On the website of a group called Sojourners, evangelist Jim Wallis urged church congregations to take food out to the parks and to sit and talk with members of the Occupy movement.
Rome and Canterbury
The movement received encouragement internationally when the Vatican released a document on October 24 calling for greater oversight on global financial markets. A Cardinal named Peter Turkson, president of the Pontifical Council for Justice and Peace, was quoted by Catholic News Service as saying: “The basic sentiment” behind the protests is in line with Catholic social teaching…”
Rowen Williams, the Archbishop of Canterbury, seemed to echo what the pope was saying, and he called for a new tax on banks — often called a Tobin Tax. He also said that the protest against financial inequality and banking excesses has been seen “by an unexpectedly large number of people as the expression of a widespread and deep exasperation with the financial establishment that shows no sign of diminishing.”
Faith and Occupy in Canada
I have found little that originates from any church headquarters in Canada. I looked at the site of the Canadian Conference of Catholic Bishops, that of the Anglican and Presbyterian churches and found nothing.
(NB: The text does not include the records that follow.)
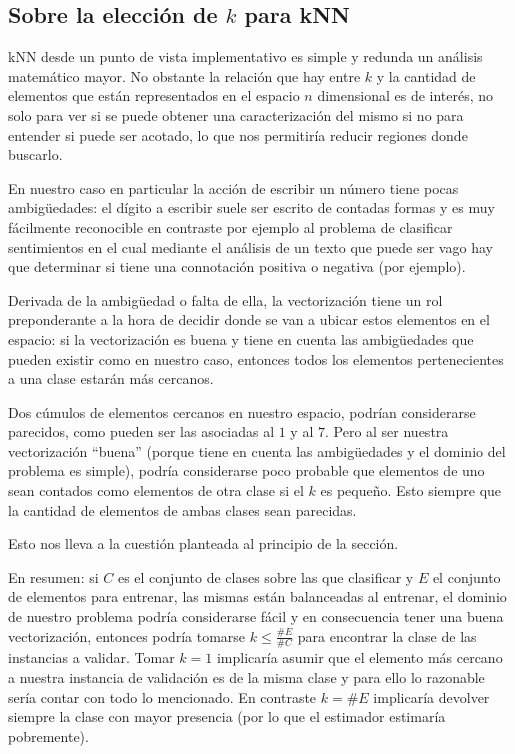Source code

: \subsection{Sobre la elección de $k$ para kNN}

kNN desde un punto de vista implementativo es simple y redunda un análisis matemático mayor. No obstante la relación que hay entre $k$ y la cantidad de elementos que están representados en el espacio $n$ dimensional es de interés, no solo para ver si se puede obtener una caracterización del mismo si no para entender si puede ser acotado, lo que nos permitiría reducir regiones donde buscarlo.

En nuestro caso en particular la acción de escribir un número tiene pocas ambigüedades: el dígito a escribir suele ser escrito de contadas formas y es muy fácilmente reconocible en contraste por ejemplo al problema de clasificar sentimientos en el cual mediante el análisis de un texto que puede ser vago hay que determinar si tiene una connotación positiva o negativa (por ejemplo).

Derivada de la ambigüedad o falta de ella, la vectorización tiene un rol preponderante a la hora de decidir donde se van a ubicar estos elementos en el espacio: si la vectorización es buena y tiene en cuenta las ambigüedades que pueden existir como en nuestro caso, entonces todos los elementos pertenecientes a una clase estarán más cercanos.

Dos cúmulos de elementos cercanos en nuestro espacio, podrían considerarse parecidos, como pueden ser las asociadas al $1$ y al $7$. Pero al ser nuestra vectorización ``buena'' (porque tiene en cuenta las ambigüedades y el dominio del problema es simple), podría considerarse poco probable que elementos de uno sean contados como elementos de otra clase si el $k$ es pequeño. Esto siempre que la cantidad de elementos de ambas clases sean parecidas.

Esto nos lleva a la cuestión planteada al principio de la sección.

En resumen: si $C$ es el conjunto de clases sobre las que clasificar y $E$ el conjunto de elementos para entrenar, las mismas están balanceadas al entrenar, el dominio de nuestro problema podría considerarse fácil y en consecuencia tener una buena vectorización, entonces podría tomarse $k\leq\frac{\#E}{\#C}$ para encontrar la clase de las instancias a validar. Tomar $k=1$ implicaría asumir que el elemento más cercano a nuestra instancia de validación es de la misma clase y para ello lo razonable sería contar con todo lo mencionado. En contraste $k=\#E$  implicaría devolver siempre la clase con mayor presencia (por lo que el estimador estimaría pobremente).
Mardi Tindal, moderator of the United Church, wrote supportively on her blog – but it does not serve as an official statement by the church.
There is obviously some support at the local level. In Toronto, the occupiers camped in a park owned jointly by the city and the (Anglican) Cathedral Church of St. James. Toronto mayor Rob Ford wants to evict the occupiers but the church says on its website that it is not in favour of that. In Ottawa, a Baptist church provides water to the protesters.
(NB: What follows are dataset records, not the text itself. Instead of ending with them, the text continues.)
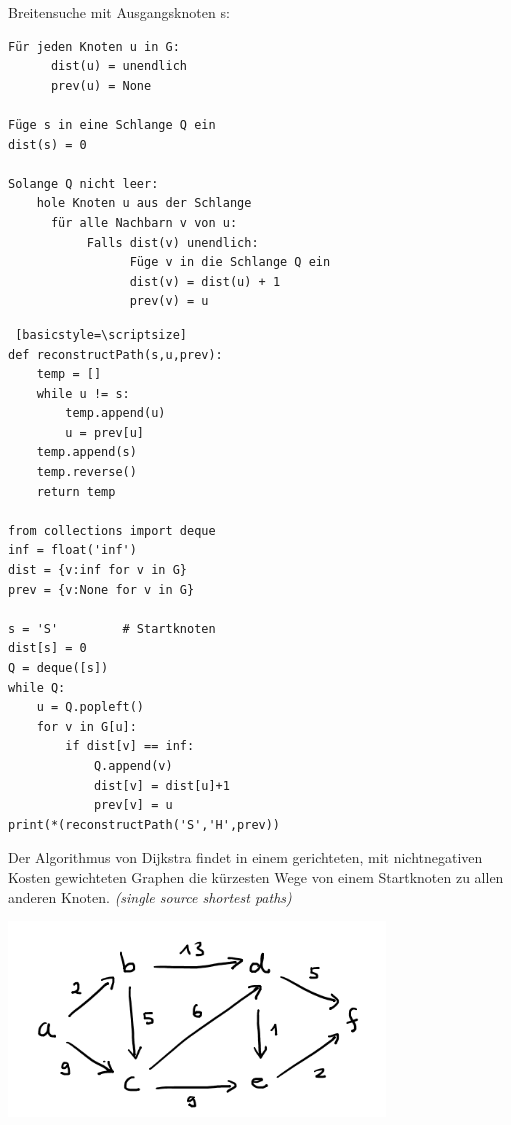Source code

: \begin{frame}[fragile]
Breitensuche mit Ausgangsknoten s:
\begin{lstlisting} 
Für jeden Knoten u in G: 
      dist(u) = unendlich 
      prev(u) = None

Füge s in eine Schlange Q ein 
dist(s) = 0

Solange Q nicht leer:
	hole Knoten u aus der Schlange
      für alle Nachbarn v von u:
           Falls dist(v) unendlich:
                 Füge v in die Schlange Q ein
                 dist(v) = dist(u) + 1
                 prev(v) = u
\end{lstlisting}
\end{frame}

\begin{frame}[fragile]
\begin{lstlisting} [basicstyle=\scriptsize]
def reconstructPath(s,u,prev):
    temp = []
    while u != s:
        temp.append(u)
        u = prev[u]
    temp.append(s)
    temp.reverse()
    return temp

from collections import deque       
inf = float('inf')
dist = {v:inf for v in G}
prev = {v:None for v in G}

s = 'S'         # Startknoten
dist[s] = 0     
Q = deque([s])       
while Q:
    u = Q.popleft()
    for v in G[u]:
        if dist[v] == inf:
            Q.append(v)
            dist[v] = dist[u]+1
            prev[v] = u
print(*(reconstructPath('S','H',prev))

\end{lstlisting}
\end{frame}

\begin{frame}[fragile]
Der Algorithmus von Dijkstra findet  in einem gerichteten, mit nichtnegativen Kosten gewichteten
Graphen die kürzesten Wege von einem Startknoten zu allen anderen Knoten.
\textit{(single source shortest paths)} \pause

\includegraphics[width=10cm]{bild43.png}
\end{frame}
There is also a strong and positive statement from an inter-faith group called ISARC – Faith Communities in Action against Poverty. They said: “The Occupy movements are trying to awaken the call for a sustaining life for all. People of faith are invited to respond to the call.”
Visit to Occupy Ottawa
I visited the Occupy Ottawa site at Confederation Park on November 11, a day when the wind was raw and biting. There were about 50 tents and one of them (quite a small tent) was their media centre. There I talked to a young man who was likely in his early 30s. I found him to be both friendly and savvy. He said that he was an economist and I believed him.
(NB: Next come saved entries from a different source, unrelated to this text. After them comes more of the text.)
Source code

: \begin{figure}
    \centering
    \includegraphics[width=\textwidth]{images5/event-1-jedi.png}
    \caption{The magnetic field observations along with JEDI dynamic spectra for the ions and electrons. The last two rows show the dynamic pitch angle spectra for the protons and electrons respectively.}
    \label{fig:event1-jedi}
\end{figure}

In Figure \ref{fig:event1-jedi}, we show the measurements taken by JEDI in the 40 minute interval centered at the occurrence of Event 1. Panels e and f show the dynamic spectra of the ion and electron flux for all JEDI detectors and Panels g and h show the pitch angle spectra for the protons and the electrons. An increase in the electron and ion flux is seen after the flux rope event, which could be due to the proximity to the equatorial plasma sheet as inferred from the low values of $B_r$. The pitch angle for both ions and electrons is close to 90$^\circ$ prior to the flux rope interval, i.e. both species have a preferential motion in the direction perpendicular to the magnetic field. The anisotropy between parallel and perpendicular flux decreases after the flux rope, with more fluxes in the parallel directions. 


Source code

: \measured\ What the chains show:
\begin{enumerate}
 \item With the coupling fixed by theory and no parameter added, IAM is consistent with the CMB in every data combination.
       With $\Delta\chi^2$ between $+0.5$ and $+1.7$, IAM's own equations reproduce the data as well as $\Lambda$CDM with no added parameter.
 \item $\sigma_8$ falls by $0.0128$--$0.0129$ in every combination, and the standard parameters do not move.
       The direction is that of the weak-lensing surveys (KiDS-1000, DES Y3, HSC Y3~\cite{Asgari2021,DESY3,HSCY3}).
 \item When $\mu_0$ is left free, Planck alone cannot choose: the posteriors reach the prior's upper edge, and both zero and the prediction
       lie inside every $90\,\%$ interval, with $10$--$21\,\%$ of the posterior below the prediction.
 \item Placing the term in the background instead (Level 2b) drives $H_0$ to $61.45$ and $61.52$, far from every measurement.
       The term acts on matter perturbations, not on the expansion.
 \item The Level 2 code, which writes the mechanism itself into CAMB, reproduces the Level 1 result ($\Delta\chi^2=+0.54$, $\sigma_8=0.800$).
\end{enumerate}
I asked what kind of support they are receiving from faith communities in Ottawa. This seemed to perplex him. He said that they would gladly take support from anyone, including people in churches. I asked if people who identified themselves as coming from churches had offered any such support. He said he could not think of any, although many people had provided gifts of food and some of it could have come from church people. He took my name for their email list – I found that they were well organized in that way, with a website and Facebook and Twitter accounts and a sign up sheet for email messages.
As winter and evictions set in, the protesters will have to ask themselves what is next and plan for the future. This hiatus may also provide time for an older generation to sit back and take stock. When sociologist Reginald Bibby spoke to Ontario’s Catholic bishops in October, he said that more people would come back to church “ if they thought there was something in it for them and their families.” He said that people are less interested in following church leaders into political activity. If true, does this also mean that people in churches are no longer prepared to bring a prophetic perspective to injustice? Have older religious progressives run out of gas? Do religious, Biblical or gospel imperatives speak to the contemporary generation of progressives and activists – or do they arrive at their involvements from other perspectives? Are they nourished in ways that are not explicitly religious? Do they, in fact, see religious faith as irrelevant or worse, as an impediment to their efforts?
A long Canadian winter may be a good time to contemplate these questions.